> Given data:
--------
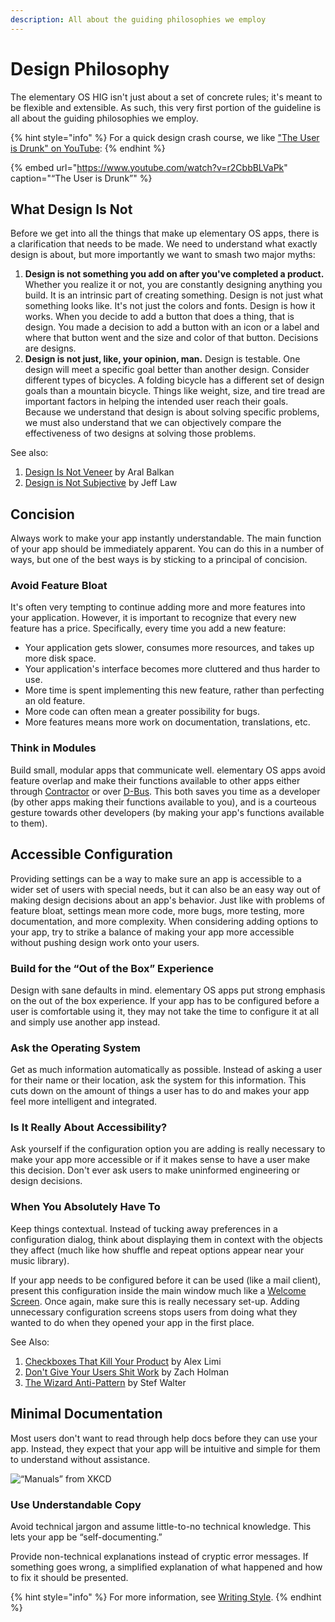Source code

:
 ```yaml
---
description: All about the guiding philosophies we employ
---
```


# Design Philosophy

The elementary OS HIG isn't just about a set of concrete rules; it's meant to be flexible and extensible. As such, this very first portion of the guideline is all about the guiding philosophies we employ. 

{% hint style="info" %}
For a quick design crash course, we like ["The User is Drunk" on YouTube](https://www.youtube.com/watch?v=r2CbbBLVaPk):
{% endhint %}

{% embed url="https://www.youtube.com/watch?v=r2CbbBLVaPk" caption="“The User is Drunk”" %}

## What Design Is Not <a id="what-design-is-not"></a>

Before we get into all the things that make up elementary OS apps, there is a clarification that needs to be made. We need to understand what exactly design is about, but more importantly we want to smash two major myths:

1. **Design is not something you add on after you've completed a product.** Whether you realize it or not, you are constantly designing anything you build. It is an intrinsic part of creating something. Design is not just what something looks like. It's not just the colors and fonts. Design is how it works. When you decide to add a button that does a thing, that is design. You made a decision to add a button with an icon or a label and where that button went and the size and color of that button. Decisions are designs.
2. **Design is not just, like, your opinion, man.** Design is testable. One design will meet a specific goal better than another design. Consider different types of bicycles. A folding bicycle has a different set of design goals than a mountain bicycle. Things like weight, size, and tire tread are important factors in helping the intended user reach their goals. Because we understand that design is about solving specific problems, we must also understand that we can objectively compare the effectiveness of two designs at solving those problems.

See also:

1. [Design Is Not Veneer](https://ar.al/notes/design-is-not-veneer/) by Aral Balkan
2. [Design is Not Subjective](https://web.archive.org/web/20181208131017/http://www.jefflaw.ca/design-is-not-subjective/) by Jeff Law

## Concision <a id="concision"></a>

Always work to make your app instantly understandable. The main function of your app should be immediately apparent. You can do this in a number of ways, but one of the best ways is by sticking to a principal of concision.

### Avoid Feature Bloat <a id="avoid-feature-bloat"></a>

It's often very tempting to continue adding more and more features into your application. However, it is important to recognize that every new feature has a price. Specifically, every time you add a new feature:

* Your application gets slower, consumes more resources, and takes up more disk space.
* Your application's interface becomes more cluttered and thus harder to use.
* More time is spent implementing this new feature, rather than perfecting an old feature.
* More code can often mean a greater possibility for bugs.
* More features means more work on documentation, translations, etc.

### Think in Modules <a id="think-in-modules"></a>

Build small, modular apps that communicate well. elementary OS apps avoid feature overlap and make their functions available to other apps either through [Contractor](desktop-integration.md#contractor) or over [D-Bus](https://www.freedesktop.org/wiki/Software/dbus/). This both saves you time as a developer \(by other apps making their functions available to you\), and is a courteous gesture towards other developers \(by making your app's functions available to them\).

## Accessible Configuration <a id="accessible-configuration"></a>

Providing settings can be a way to make sure an app is accessible to a wider set of users with special needs, but it can also be an easy way out of making design decisions about an app's behavior. Just like with problems of feature bloat, settings mean more code, more bugs, more testing, more documentation, and more complexity. When considering adding options to your app, try to strike a balance of making your app more accessible without pushing design work onto your users.

### Build for the “Out of the Box” Experience <a id="build-for-the-out-of-the-box-experience"></a>

Design with sane defaults in mind. elementary OS apps put strong emphasis on the out of the box experience. If your app has to be configured before a user is comfortable using it, they may not take the time to configure it at all and simply use another app instead.

### Ask the Operating System <a id="ask-the-operating-system"></a>

Get as much information automatically as possible. Instead of asking a user for their name or their location, ask the system for this information. This cuts down on the amount of things a user has to do and makes your app feel more intelligent and integrated.

### Is It Really About Accessibility? <a id="is-it-really-about-a11y"></a>

Ask yourself if the configuration option you are adding is really necessary to make your app more accessible or if it makes sense to have a user make this decision. Don't ever ask users to make uninformed engineering or design decisions.

### When You Absolutely Have To <a id="when-you-absolutely-have-to"></a>

Keep things contextual. Instead of tucking away preferences in a configuration dialog, think about displaying them in context with the objects they affect \(much like how shuffle and repeat options appear near your music library\).

If your app needs to be configured before it can be used \(like a mail client\), present this configuration inside the main window much like a [Welcome Screen](../widgets/ui-toolkit-elements.md#welcome-screen). Once again, make sure this is really necessary set-up. Adding unnecessary configuration screens stops users from doing what they wanted to do when they opened your app in the first place.

See Also:

1. [Checkboxes That Kill Your Product](https://limi.net/checkboxes) by Alex Limi
2. [Don't Give Your Users Shit Work](https://zachholman.com/posts/shit-work/) by Zach Holman
3. [The Wizard Anti-Pattern](http://stef.thewalter.net/installer-anti-pattern.html) by Stef Walter

## Minimal Documentation <a id="minimal-documentation"></a>

Most users don't want to read through help docs before they can use your app. Instead, they expect that your app will be intuitive and simple for them to understand without assistance.

![&#x201C;Manuals&#x201D; from XKCD](https://imgs.xkcd.com/comics/manuals.png)

### Use Understandable Copy <a id="use-understandable-copy"></a>

Avoid technical jargon and assume little-to-no technical knowledge. This lets your app be “self-documenting.”

Provide non-technical explanations instead of cryptic error messages. If something goes wrong, a simplified explanation of what happened and how to fix it should be presented.

{% hint style="info" %}
For more information, see [Writing Style](../text.md#writing-style).
{% endhint %}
--------
> Aim of the task: Take every line from the data that contains the word "concision".

> Exercise answer:
## Concision <a id="concision"></a>
Always work to make your app instantly understandable. The main function of your app should be immediately apparent. You can do this in a number of ways, but one of the best ways is by sticking to a principal of concision.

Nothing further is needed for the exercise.